Extracted data entries
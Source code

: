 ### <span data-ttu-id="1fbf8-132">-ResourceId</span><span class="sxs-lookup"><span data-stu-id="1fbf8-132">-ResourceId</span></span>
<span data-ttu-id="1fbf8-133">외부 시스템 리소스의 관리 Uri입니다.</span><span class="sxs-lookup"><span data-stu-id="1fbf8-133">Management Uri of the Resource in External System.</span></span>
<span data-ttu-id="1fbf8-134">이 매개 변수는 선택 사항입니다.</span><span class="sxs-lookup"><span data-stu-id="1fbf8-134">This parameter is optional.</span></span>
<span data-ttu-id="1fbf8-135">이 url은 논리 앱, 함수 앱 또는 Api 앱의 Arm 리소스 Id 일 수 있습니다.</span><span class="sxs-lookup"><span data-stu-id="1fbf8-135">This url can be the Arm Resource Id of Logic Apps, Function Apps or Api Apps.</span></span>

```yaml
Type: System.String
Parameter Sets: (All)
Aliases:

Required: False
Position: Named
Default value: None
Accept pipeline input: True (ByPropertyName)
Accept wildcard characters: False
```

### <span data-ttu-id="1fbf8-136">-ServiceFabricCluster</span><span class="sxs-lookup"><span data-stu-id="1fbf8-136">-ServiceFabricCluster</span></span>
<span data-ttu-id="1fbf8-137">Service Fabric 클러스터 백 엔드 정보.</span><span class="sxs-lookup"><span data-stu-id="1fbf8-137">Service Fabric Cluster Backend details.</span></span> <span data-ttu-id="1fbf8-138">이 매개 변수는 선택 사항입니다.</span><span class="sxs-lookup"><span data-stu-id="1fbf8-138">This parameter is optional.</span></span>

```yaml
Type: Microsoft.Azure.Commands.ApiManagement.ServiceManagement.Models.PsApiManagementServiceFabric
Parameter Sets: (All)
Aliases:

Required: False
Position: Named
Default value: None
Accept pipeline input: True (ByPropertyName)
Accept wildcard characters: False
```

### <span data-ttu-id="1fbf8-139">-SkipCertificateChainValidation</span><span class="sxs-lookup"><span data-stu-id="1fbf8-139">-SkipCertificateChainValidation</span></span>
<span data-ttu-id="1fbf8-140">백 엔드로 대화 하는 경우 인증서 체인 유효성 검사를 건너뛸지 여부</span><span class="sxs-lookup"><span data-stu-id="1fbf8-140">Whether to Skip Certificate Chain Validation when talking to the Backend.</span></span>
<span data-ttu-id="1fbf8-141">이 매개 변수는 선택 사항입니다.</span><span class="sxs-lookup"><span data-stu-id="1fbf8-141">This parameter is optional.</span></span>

*YOUR ASSIGNMENT*.
Using the data above, tally each line that has the string "Backend" and report only the sum.

*SOLVED PROBLEM*.
2